Ignorer qu’on est surdoué, c’est comme rouler tout phare éteint !

A notre première rencontre, Clémentine est arrivée en retard, énervée par le temps perdu à chercher une place de parking dans le quartier, et n’arrêtant pas de s’excuser. Quand elle s’est assise, il y a eu un grand silence durant lequel elle m’a scanné de la tête et aux pieds et bien plus encore ! Et puis elle a commencé :

« j’ai élevé mes enfants avant tout, suivi et soutenu mon mari dans sa carrière, aidé mes amis à évoluer… oui ça je sais faire : m’occuper des autres, c’est une évidence pour moi et tellement naturel et c’est pour ça qu’on m’aime !…mais maintenant que mes enfants sont grands et que je suis loin de mon mari…je me sens perdue ; je n’arrive pas à savoir que je suis ni ce que je veux faire et c’est douloureux ; je me sens seule. J’ai postulé à un poste de remplaçante sans préparation faute de temps et j’ai été prise tout de suite. J’aime bien ce que je fais mais je me pose des questions sur tout et je vois bien que ça agace les collègues ! Alors quand j’ai lu votre article dans le blog, je me suis reconnue dans le fait de chercher ma place.»

Clémentine parle avec une grande intensité sans s’arrêter comme si ces mots étaient là prêts depuis longtemps.

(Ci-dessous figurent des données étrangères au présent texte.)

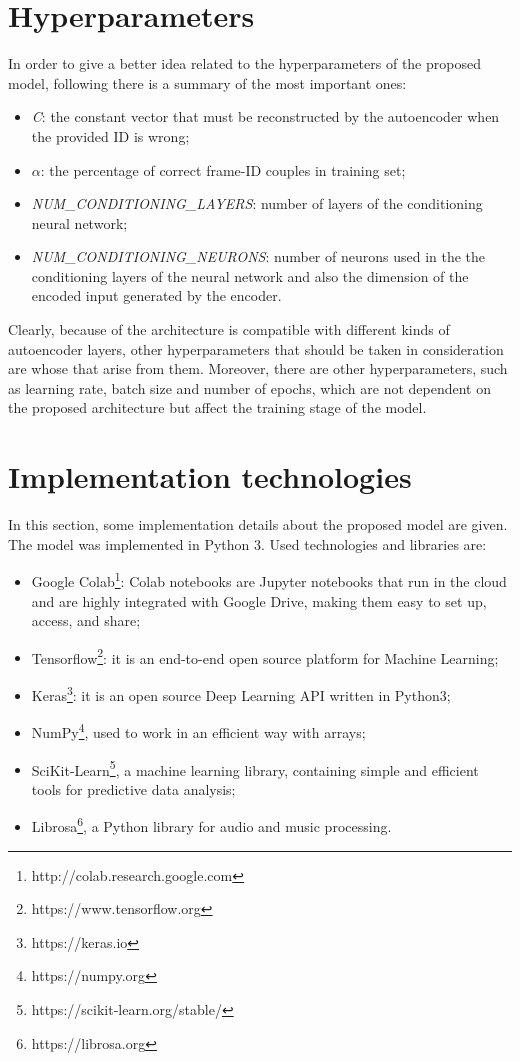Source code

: \section{Hyperparameters}
In order to give a better idea related to the hyperparameters of the proposed model, following there is a summary of the most important ones:
\begin{itemize}
    \item {\textit{C}: the constant vector that must be reconstructed by the autoencoder when the provided ID is wrong;}
    \item {$\alpha$: the percentage of correct frame-ID couples in training set;}
    \item {\textit{NUM\_CONDITIONING\_LAYERS}: number of layers of the conditioning neural network;}
    \item {\textit{NUM\_CONDITIONING\_NEURONS}: number of neurons used in the the conditioning layers of the neural network and also the dimension of the encoded input generated by the encoder.}
\end{itemize}
Clearly, because of the architecture is compatible with different kinds of autoencoder layers, other hyperparameters that should be taken in consideration are whose that arise from them. Moreover, there are other hyperparameters, such as learning rate, batch size and number of epochs, which are not dependent on the proposed architecture but affect the training stage of the model.
\section{Implementation technologies}
In this section, some implementation details about the proposed model are given. The model was implemented in Python 3. Used technologies and libraries are:
\begin{itemize}
    \item {Google Colab\footnote{http://colab.research.google.com}: Colab notebooks are Jupyter notebooks that run in the cloud and are highly integrated with Google Drive, making them easy to set up, access, and share;}
    \item {Tensorflow\footnote{https://www.tensorflow.org}: it is an end-to-end open source platform for Machine Learning;}
    \item {Keras\footnote{https://keras.io}: it is an open source Deep Learning API written in Python3;}
    \item {NumPy\footnote{https://numpy.org}, used to work in an efficient way with arrays;}
    \item {SciKit-Learn\footnote{https://scikit-learn.org/stable/}, a machine learning library, containing simple and efficient tools for predictive data analysis;}
    \item {Librosa\footnote{https://librosa.org}, a Python library for audio and music processing.}
\end{itemize}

Je lui dis que je suis touchée de ce qu’elle vit et elle me répond, les larmes aux yeux, qu’on lui a souvent reproché d’être trop sensible et pour trois fois rien. « Mes profs à l’école parlaient de mon anxiété à réussir…je réagissais à tout et rien ! »
Au cours de notre entretien, je comprends que Clémentine IGNORE qu’elle est en vérité au volant d’une voiture puissante qu’elle utilise seulement pour transporter les autres. Il lui manque donc de découvrir son mode de fonctionnement, s’orienter vers une destination choisie : A quoi sert une voiture puissante si la conductrice ne sait ni la conduire ni où aller ?

  ;usQuand je pose l’hypothèse d’un surdon, elle répond :
« Moi non, mes frères ainés oui ; ils ont été testés à l’adolescence mais mes parents ont trouvé que pour moi c’était pas nécessaire ».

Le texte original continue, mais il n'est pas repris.